[EXERCISE DIRECTIONS]:
Copy the lines below that contain "storage".

══════════════════════════════

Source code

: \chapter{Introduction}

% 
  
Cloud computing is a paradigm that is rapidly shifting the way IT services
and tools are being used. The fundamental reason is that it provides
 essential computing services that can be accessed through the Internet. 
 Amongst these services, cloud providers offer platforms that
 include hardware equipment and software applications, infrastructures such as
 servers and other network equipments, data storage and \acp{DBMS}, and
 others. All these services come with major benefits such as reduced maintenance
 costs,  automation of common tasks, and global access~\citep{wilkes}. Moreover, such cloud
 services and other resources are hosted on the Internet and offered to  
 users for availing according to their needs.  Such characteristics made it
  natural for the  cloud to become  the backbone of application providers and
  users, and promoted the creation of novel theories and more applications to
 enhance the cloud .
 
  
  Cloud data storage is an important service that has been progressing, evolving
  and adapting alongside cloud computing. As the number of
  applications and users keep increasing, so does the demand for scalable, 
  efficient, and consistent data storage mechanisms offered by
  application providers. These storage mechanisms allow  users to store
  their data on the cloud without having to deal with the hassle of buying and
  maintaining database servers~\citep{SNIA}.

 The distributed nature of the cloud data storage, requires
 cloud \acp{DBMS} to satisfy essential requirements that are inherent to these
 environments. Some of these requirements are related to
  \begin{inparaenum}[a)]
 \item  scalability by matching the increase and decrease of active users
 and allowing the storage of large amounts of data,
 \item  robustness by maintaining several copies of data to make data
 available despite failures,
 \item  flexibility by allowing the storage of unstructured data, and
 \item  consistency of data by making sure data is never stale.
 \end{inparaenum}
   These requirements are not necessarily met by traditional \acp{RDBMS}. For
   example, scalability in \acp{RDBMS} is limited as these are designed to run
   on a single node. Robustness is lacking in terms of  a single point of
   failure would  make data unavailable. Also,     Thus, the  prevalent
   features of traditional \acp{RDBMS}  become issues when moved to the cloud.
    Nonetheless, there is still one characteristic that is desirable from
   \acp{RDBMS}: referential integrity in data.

══════════════════════════════

[COMPLETED EXERCISE]:
 servers and other network equipments, data storage and \acp{DBMS}, and
  Cloud data storage is an important service that has been progressing, evolving
  efficient, and consistent data storage mechanisms offered by
  application providers. These storage mechanisms allow  users to store
 The distributed nature of the cloud data storage, requires
 and allowing the storage of large amounts of data,
 \item  flexibility by allowing the storage of unstructured data, and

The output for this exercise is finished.